Dataset items
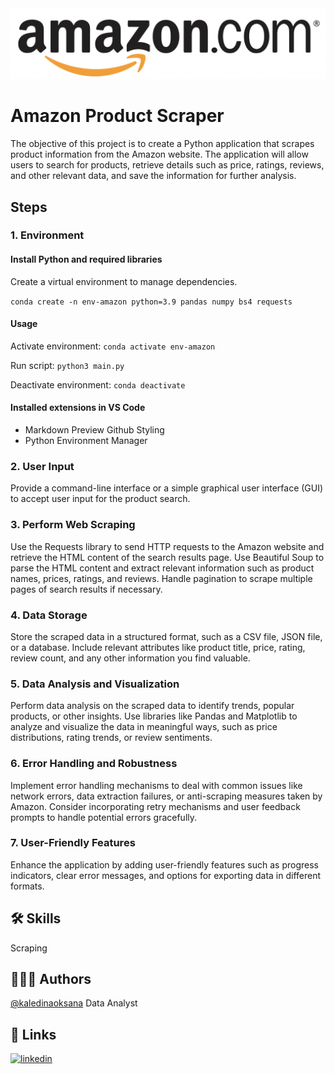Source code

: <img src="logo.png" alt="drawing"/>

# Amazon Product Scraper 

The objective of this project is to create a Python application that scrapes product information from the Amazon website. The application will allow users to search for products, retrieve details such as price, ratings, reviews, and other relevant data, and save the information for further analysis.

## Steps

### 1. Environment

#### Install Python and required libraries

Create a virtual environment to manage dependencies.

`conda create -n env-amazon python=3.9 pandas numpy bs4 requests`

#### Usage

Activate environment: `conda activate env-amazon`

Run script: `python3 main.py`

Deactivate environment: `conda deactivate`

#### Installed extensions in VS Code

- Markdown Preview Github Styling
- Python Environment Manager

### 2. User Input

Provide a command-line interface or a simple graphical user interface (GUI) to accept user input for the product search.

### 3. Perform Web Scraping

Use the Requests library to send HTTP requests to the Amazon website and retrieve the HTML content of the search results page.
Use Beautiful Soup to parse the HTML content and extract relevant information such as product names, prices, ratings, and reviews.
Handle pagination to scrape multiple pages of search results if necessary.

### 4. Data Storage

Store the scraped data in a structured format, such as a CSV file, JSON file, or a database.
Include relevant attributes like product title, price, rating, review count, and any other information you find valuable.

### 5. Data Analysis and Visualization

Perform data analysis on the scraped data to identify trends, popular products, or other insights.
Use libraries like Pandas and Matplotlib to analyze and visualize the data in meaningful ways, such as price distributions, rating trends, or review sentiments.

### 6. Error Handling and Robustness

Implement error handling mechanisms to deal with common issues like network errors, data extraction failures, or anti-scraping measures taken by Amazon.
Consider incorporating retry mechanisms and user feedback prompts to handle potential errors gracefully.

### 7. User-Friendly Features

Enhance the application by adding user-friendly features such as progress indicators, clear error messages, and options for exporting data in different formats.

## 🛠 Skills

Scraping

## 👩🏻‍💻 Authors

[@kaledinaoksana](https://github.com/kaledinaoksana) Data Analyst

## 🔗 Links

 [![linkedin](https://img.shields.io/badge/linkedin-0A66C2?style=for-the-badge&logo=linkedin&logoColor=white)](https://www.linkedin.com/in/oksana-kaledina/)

---

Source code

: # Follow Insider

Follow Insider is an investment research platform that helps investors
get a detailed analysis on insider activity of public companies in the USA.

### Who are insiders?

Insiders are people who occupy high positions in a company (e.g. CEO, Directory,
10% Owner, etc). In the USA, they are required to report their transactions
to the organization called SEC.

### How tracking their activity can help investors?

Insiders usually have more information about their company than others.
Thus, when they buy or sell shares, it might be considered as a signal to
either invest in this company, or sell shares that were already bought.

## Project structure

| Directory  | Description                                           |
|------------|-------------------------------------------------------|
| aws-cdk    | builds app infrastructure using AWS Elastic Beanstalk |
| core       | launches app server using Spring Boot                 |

...

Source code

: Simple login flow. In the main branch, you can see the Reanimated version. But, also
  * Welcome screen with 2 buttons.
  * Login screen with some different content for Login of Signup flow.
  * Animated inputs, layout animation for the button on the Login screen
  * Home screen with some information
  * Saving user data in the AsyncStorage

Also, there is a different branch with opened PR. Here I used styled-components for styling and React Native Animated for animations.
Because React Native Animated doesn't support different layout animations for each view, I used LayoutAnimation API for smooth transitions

◆ What the task asks: Count all lines of the data that include "flow". The answer is the number alone.

◆ Solution: 2